- **TASK REQUIREMENTS**
If a line in the entries below holds the string "begin", copy it.

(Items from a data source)

● ● ● ● ●

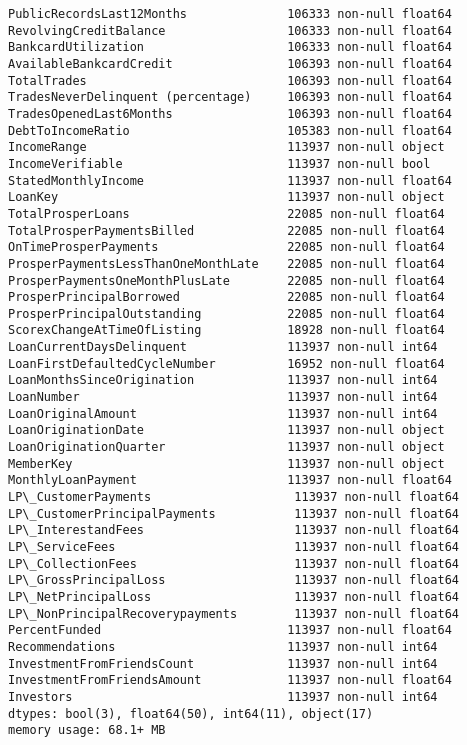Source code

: \documentclass[11pt]{article}
\begin{document}
\begin{Verbatim}[commandchars=\\\{\}]
PublicRecordsLast12Months              106333 non-null float64
RevolvingCreditBalance                 106333 non-null float64
BankcardUtilization                    106333 non-null float64
AvailableBankcardCredit                106393 non-null float64
TotalTrades                            106393 non-null float64
TradesNeverDelinquent (percentage)     106393 non-null float64
TradesOpenedLast6Months                106393 non-null float64
DebtToIncomeRatio                      105383 non-null float64
IncomeRange                            113937 non-null object
IncomeVerifiable                       113937 non-null bool
StatedMonthlyIncome                    113937 non-null float64
LoanKey                                113937 non-null object
TotalProsperLoans                      22085 non-null float64
TotalProsperPaymentsBilled             22085 non-null float64
OnTimeProsperPayments                  22085 non-null float64
ProsperPaymentsLessThanOneMonthLate    22085 non-null float64
ProsperPaymentsOneMonthPlusLate        22085 non-null float64
ProsperPrincipalBorrowed               22085 non-null float64
ProsperPrincipalOutstanding            22085 non-null float64
ScorexChangeAtTimeOfListing            18928 non-null float64
LoanCurrentDaysDelinquent              113937 non-null int64
LoanFirstDefaultedCycleNumber          16952 non-null float64
LoanMonthsSinceOrigination             113937 non-null int64
LoanNumber                             113937 non-null int64
LoanOriginalAmount                     113937 non-null int64
LoanOriginationDate                    113937 non-null object
LoanOriginationQuarter                 113937 non-null object
MemberKey                              113937 non-null object
MonthlyLoanPayment                     113937 non-null float64
LP\_CustomerPayments                    113937 non-null float64
LP\_CustomerPrincipalPayments           113937 non-null float64
LP\_InterestandFees                     113937 non-null float64
LP\_ServiceFees                         113937 non-null float64
LP\_CollectionFees                      113937 non-null float64
LP\_GrossPrincipalLoss                  113937 non-null float64
LP\_NetPrincipalLoss                    113937 non-null float64
LP\_NonPrincipalRecoverypayments        113937 non-null float64
PercentFunded                          113937 non-null float64
Recommendations                        113937 non-null int64
InvestmentFromFriendsCount             113937 non-null int64
InvestmentFromFriendsAmount            113937 non-null float64
Investors                              113937 non-null int64
dtypes: bool(3), float64(50), int64(11), object(17)
memory usage: 68.1+ MB

    \end{Verbatim}
\end{document}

● ● ● ● ●

- **SOLUTION TO THE PROBLEM**
\begin{document}
\begin{Verbatim}[commandchars=\\\{\}]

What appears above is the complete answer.